Я был рад. Вот и первое поручение. Не знаю, от кого оно исходит, но Василий говорит так серьезно не случайно и не только от себя.
Действительно, все складывается как нельзя лучше. Я уже чувствую себя нужным и даже полезным кому-то.
И вдруг один нелепый случай чуть было не опрокинул все…
Зима — время самое тяжелое для плохо одетых, изможденных недоеданием узников Бухенвальда. Участились смерти, труповозы не успевали убирать мертвых.
В один из рабочих дней Ленька сказал мне:
— Иван Иванович, на 25-м блоке больных на целый день запирают в умывальной. Это блоковый — Вилли Длинный — хочет показать эсэсовцам, что у него образцовый порядок и все люди на работе.
Я не сразу поверил этому. Вилли? Может ли он пойти на такое?
А Ленька тормошит меня:
— Не верите? Пойдемте вместе, посмотрим.
Я отправился за ним. Вошел в барак. Никого. Две двери: правая, в уборную, открыта, левая — заперта. В замочную скважину видно: на цементном полу сидят люди. Не шевелятся. Я дал знак Леньке: постучи в дверь. Он легонько стукнул. Кое-кто из сидящих шевельнулся, несколько голов повернулись к двери и тут же опустились.
Не могу передать, какое чувство ярости и жалости овладело мной. Мы с Ленькой переглянулись и решили идти к блоковому протестовать, доказывать — словом, там видно будет…
Но едва я обернулся от двери, как увидел Вилли. Он стоял передо мной гора горой — высоченный, могучий, в плечах косая сажень, а рядом с ним два его помощника. Недолго раздумывая, Вилли схватил меня за шею огромными лапищами и поволок в помещение. Я еще пытался сопротивляться, хватался руками за косяки дверей. Били основательно. Чья-то услужливая рука подала Вилли железный скребок, каким обычно очищают наледь с лестниц. Я помню только одно — Ленька выскочил из барака и закричал что было сил:
— Братцы! Русские! Помогите! Убивают нашего подполковника Ивана Ивановича!
Только после я узнал, что было дальше.
Первым во главе команды мусорщиков ворвался Толстяк. Он бросился к Вилли Длинному с метлой в руках. У Вилли был только один путь для отступления — вбежать в спальню и выпрыгнуть в окно. У входа в барак уже толпились, русские. Вилли в несколько прыжков добежал до 30-го блока, надеясь найти защиту у Вальтера Эберхардта. Он ведь знал, каким авторитетом пользуется Вальтер у русских!
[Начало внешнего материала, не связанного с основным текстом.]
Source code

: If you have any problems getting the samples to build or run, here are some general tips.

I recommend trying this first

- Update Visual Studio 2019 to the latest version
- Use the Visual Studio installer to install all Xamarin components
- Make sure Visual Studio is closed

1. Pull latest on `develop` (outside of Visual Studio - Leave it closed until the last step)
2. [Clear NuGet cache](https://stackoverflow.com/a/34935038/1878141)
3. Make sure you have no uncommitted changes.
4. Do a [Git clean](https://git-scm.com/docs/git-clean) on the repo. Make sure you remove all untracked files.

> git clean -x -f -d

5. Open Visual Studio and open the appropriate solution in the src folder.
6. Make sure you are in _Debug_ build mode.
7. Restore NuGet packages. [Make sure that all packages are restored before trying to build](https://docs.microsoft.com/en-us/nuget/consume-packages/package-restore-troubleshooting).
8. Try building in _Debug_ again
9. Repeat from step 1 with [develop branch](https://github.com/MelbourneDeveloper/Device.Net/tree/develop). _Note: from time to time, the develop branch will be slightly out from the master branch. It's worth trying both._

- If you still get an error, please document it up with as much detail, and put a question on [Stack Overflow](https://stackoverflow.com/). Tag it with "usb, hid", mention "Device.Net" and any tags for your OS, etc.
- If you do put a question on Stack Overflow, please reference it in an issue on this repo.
Но Вальтера на блоке, видимо, не было, зато неизвестно откуда взявшиеся русские пытались поймать его.
Вилли снова выпрыгнул через окно спальни и где-то скрылся.
Я очутился в лазарете. Русские врачи Суслов и Гурин уже залатали пробоины, полученные мной от скребка, положили примочки на ушибленные места. И вот я лежу на нарах в своем 30-м блоке. От нервного потрясения меня кидает то в жар, то в холод. Временами погружаюсь в забытье.
Когда я окончательно пришел в себя, увидел, что около меня сидит пожилой человек с большой головой, грубо отесанным лицом. Его широко расставленные серые глаза участливо смотрят на меня. Я догадался, что это третий староста лагеря немецкий коммунист Пауль Шрек.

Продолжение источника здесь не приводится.